Run a Scikit Learn Job
Here's the code for this specimen on Github
A job is an execution of code with a fixed start and end unlike a serving which is an endless process. With that clear, we will try to run a simple job using sklearn
. This is taken from the sklearn documentation and we extend it to connect to Relics which is used to store all the artifacts generated by the job.
Code
Let's start by creating a file main.py
and add code from here:
from nbox import operator
def bench_k_means(kmeans, name, data, labels):
"""Benchmark to evaluate the KMeans initialization methods.
Parameters
----------
kmeans : KMeans instance
A :class:`~sklearn.cluster.KMeans` instance with the initialization
already set.
name : str
Name given to the strategy. It will be used to show the results in a
table.
data : ndarray of shape (n_samples, n_features)
The data to cluster.
labels : ndarray of shape (n_samples,)
The labels used to compute the clustering metrics which requires some
supervision.
"""
...
@operator()
def benchmark(n_init = 5, save_to_relic: bool = False):
"""Benchmark to evaluate the KMeans initialization methods.
Parameters
----------
n_init : int, default=5
Number of time the k-means algorithm will be run with different
centroid seeds. The final results will be the best output of n_init
consecutive runs in terms of inertia.
save_to_relic : bool, default=False
Whether to save the benchmark results to Relic.
"""
...
Note that we want to run benchmark
function as job, it can take in a couple of arguments like n_init
which determines the number of times the k-means algorithm will be run with different centroid seeds. The final results will be the best output of n_init consecutive runs in terms of inertia.

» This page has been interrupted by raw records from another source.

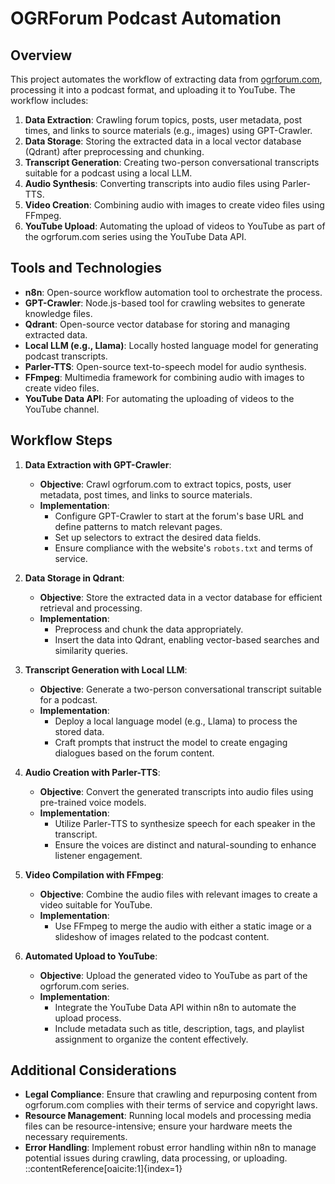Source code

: # OGRForum Podcast Automation

## Overview

This project automates the workflow of extracting data from [ogrforum.com](https://ogrforum.com), processing it into a podcast format, and uploading it to YouTube. The workflow includes:

1. **Data Extraction**: Crawling forum topics, posts, user metadata, post times, and links to source materials (e.g., images) using GPT-Crawler.
2. **Data Storage**: Storing the extracted data in a local vector database (Qdrant) after preprocessing and chunking.
3. **Transcript Generation**: Creating two-person conversational transcripts suitable for a podcast using a local LLM.
4. **Audio Synthesis**: Converting transcripts into audio files using Parler-TTS.
5. **Video Creation**: Combining audio with images to create video files using FFmpeg.
6. **YouTube Upload**: Automating the upload of videos to YouTube as part of the ogrforum.com series using the YouTube Data API.

## Tools and Technologies

- **n8n**: Open-source workflow automation tool to orchestrate the process.
- **GPT-Crawler**: Node.js-based tool for crawling websites to generate knowledge files.
- **Qdrant**: Open-source vector database for storing and managing extracted data.
- **Local LLM (e.g., Llama)**: Locally hosted language model for generating podcast transcripts.
- **Parler-TTS**: Open-source text-to-speech model for audio synthesis.
- **FFmpeg**: Multimedia framework for combining audio with images to create video files.
- **YouTube Data API**: For automating the uploading of videos to the YouTube channel.

## Workflow Steps

1. **Data Extraction with GPT-Crawler**:
   - **Objective**: Crawl ogrforum.com to extract topics, posts, user metadata, post times, and links to source materials.
   - **Implementation**:
     - Configure GPT-Crawler to start at the forum's base URL and define patterns to match relevant pages.
     - Set up selectors to extract the desired data fields.
     - Ensure compliance with the website's `robots.txt` and terms of service.

2. **Data Storage in Qdrant**:
   - **Objective**: Store the extracted data in a vector database for efficient retrieval and processing.
   - **Implementation**:
     - Preprocess and chunk the data appropriately.
     - Insert the data into Qdrant, enabling vector-based searches and similarity queries.

3. **Transcript Generation with Local LLM**:
   - **Objective**: Generate a two-person conversational transcript suitable for a podcast.
   - **Implementation**:
     - Deploy a local language model (e.g., Llama) to process the stored data.
     - Craft prompts that instruct the model to create engaging dialogues based on the forum content.

4. **Audio Creation with Parler-TTS**:
   - **Objective**: Convert the generated transcripts into audio files using pre-trained voice models.
   - **Implementation**:
     - Utilize Parler-TTS to synthesize speech for each speaker in the transcript.
     - Ensure the voices are distinct and natural-sounding to enhance listener engagement.

5. **Video Compilation with FFmpeg**:
   - **Objective**: Combine the audio files with relevant images to create a video suitable for YouTube.
   - **Implementation**:
     - Use FFmpeg to merge the audio with either a static image or a slideshow of images related to the podcast content.

6. **Automated Upload to YouTube**:
   - **Objective**: Upload the generated video to YouTube as part of the ogrforum.com series.
   - **Implementation**:
     - Integrate the YouTube Data API within n8n to automate the upload process.
     - Include metadata such as title, description, tags, and playlist assignment to organize the content effectively.

## Additional Considerations

- **Legal Compliance**: Ensure that crawling and repurposing content from ogrforum.com complies with their terms of service and copyright laws.
- **Resource Management**: Running local models and processing media files can be resource-intensive; ensure your hardware meets the necessary requirements.
- **Error Handling**: Implement robust error handling within n8n to manage potential issues during crawling, data processing, or uploading.
::contentReference[oaicite:1]{index=1}
 
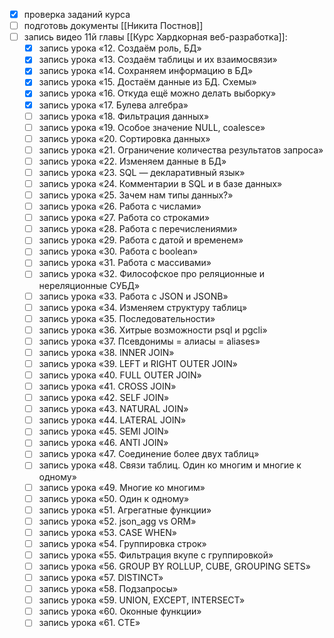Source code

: - [x] проверка заданий курса
- [ ] подготовь документы [[Никита Постнов]]
- [ ] запись видео 11й главы [[Курс Хардкорная веб-разработка]]:
	- [x] запись урока «12. Создаём роль, БД»
	- [x] запись урока «13. Создаём таблицы и их взаимосвязи»
	- [x] запись урока «14. Сохраняем информацию в БД»
	- [x] запись урока «15. Достаём данные из БД. Схемы»
	- [x] запись урока «16. Откуда ещё можно делать выборку»
	- [x] запись урока «17. Булева алгебра»
	- [ ] запись урока «18. Фильтрация данных»
	- [ ] запись урока «19. Особое значение NULL, coalesce»
	- [ ] запись урока «20. Сортировка данных»
	- [ ] запись урока «21. Ограничение количества результатов запроса»
	- [ ] запись урока «22. Изменяем данные в БД»
	- [ ] запись урока «23. SQL — декларативный язык»
	- [ ] запись урока «24. Комментарии в SQL и в базе данных»
	- [ ] запись урока «25. Зачем нам типы данных?»
	- [ ] запись урока «26. Работа с числами»
	- [ ] запись урока «27. Работа со строками»
	- [ ] запись урока «28. Работа с перечислениями»
	- [ ] запись урока «29. Работа с датой и временем»
	- [ ] запись урока «30. Работа с boolean»
	- [ ] запись урока «31. Работа с массивами»
	- [ ] запись урока «32. Философское про реляционные и нереляционные СУБД»
	- [ ] запись урока «33. Работа с JSON и JSONB»
	- [ ] запись урока «34. Изменяем структуру таблиц»
	- [ ] запись урока «35. Последовательности»
	- [ ] запись урока «36. Хитрые возможности psql и pgcli»
	- [ ] запись урока «37. Псевдонимы = алиасы = aliases»
	- [ ] запись урока «38. INNER JOIN»
	- [ ] запись урока «39. LEFT и RIGHT OUTER JOIN»
	- [ ] запись урока «40. FULL OUTER JOIN»
	- [ ] запись урока «41. CROSS JOIN»
	- [ ] запись урока «42. SELF JOIN»
	- [ ] запись урока «43. NATURAL JOIN»
	- [ ] запись урока «44. LATERAL JOIN»
	- [ ] запись урока «45. SEMI JOIN»
	- [ ] запись урока «46. ANTI JOIN»
	- [ ] запись урока «47. Соединение более двух таблиц»
	- [ ] запись урока «48. Связи таблиц. Один ко многим и многие к одному»
	- [ ] запись урока «49. Многие ко многим»
	- [ ] запись урока «50. Один к одному»
	- [ ] запись урока «51. Агрегатные функции»
	- [ ] запись урока «52. json_agg vs ORM»
	- [ ] запись урока «53. CASE WHEN»
	- [ ] запись урока «54. Группировка строк»
	- [ ] запись урока «55. Фильтрация вкупе с группировкой»
	- [ ] запись урока «56. GROUP BY ROLLUP, CUBE, GROUPING SETS»
	- [ ] запись урока «57. DISTINCT»
	- [ ] запись урока «58. Подзапросы»
	- [ ] запись урока «59. UNION, EXCEPT, INTERSECT»
	- [ ] запись урока «60. Оконные функции»
	- [ ] запись урока «61. CTE»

It also takes in another argument save_to_relic
which if passed as True
will save the matplotlib plot to Relics. We will see how to use Relics in the next section.
To deploy this job all we need to run is this single command on shell terminal or you can use the "Compute Fabric" strategy as well.
nbx jobs upload \
main:benchmark \
--id "<my_id>" \
--trigger
We have also ensure that you can pass arguments to the running function through CLI as well. So if you want to save the resulting image in the Relics, you can simply append --save_to_relic True
to the above command.
On the dashboard you will see logs that look like this:
[2023-01-24T07:10:15+0000] [INFO] [auth.py:136] Current workspace id: None (None)
[2023-01-24T07:10:16+0000] [INFO] [dist.py:49] Workspace Id: wnja9glc
[2023-01-24T07:10:16+0000] [INFO] [dist.py:61] Tag:
[2023-01-24T07:10:16+0000] [INFO] [dist.py:87] Looking for init.pkl at hxo6nga7/args_kwargs
# digits: 10; # samples: 1797; # features 64
__________________________________________________________________________________
init time inertia homo compl v-meas ARI AMI silhouette
k-means++ 0.637s 69662 0.680 0.719 0.699 0.570 0.695 0.175
random 0.145s 69707 0.675 0.716 0.694 0.560 0.691 0.167
PCA-based 0.107s 72686 0.636 0.658 0.647 0.521 0.643 0.147
[2023-01-24T07:10:20+0000] [INFO] [dist.py:104] Saving output to hxo6nga7/return
[2023-01-24T07:10:20+0000] [INFO] [dist.py:113] Job hxo6nga7 completed with status 7
Conclusion
In this demo we saw how you can run a job on the NimbleBox platform.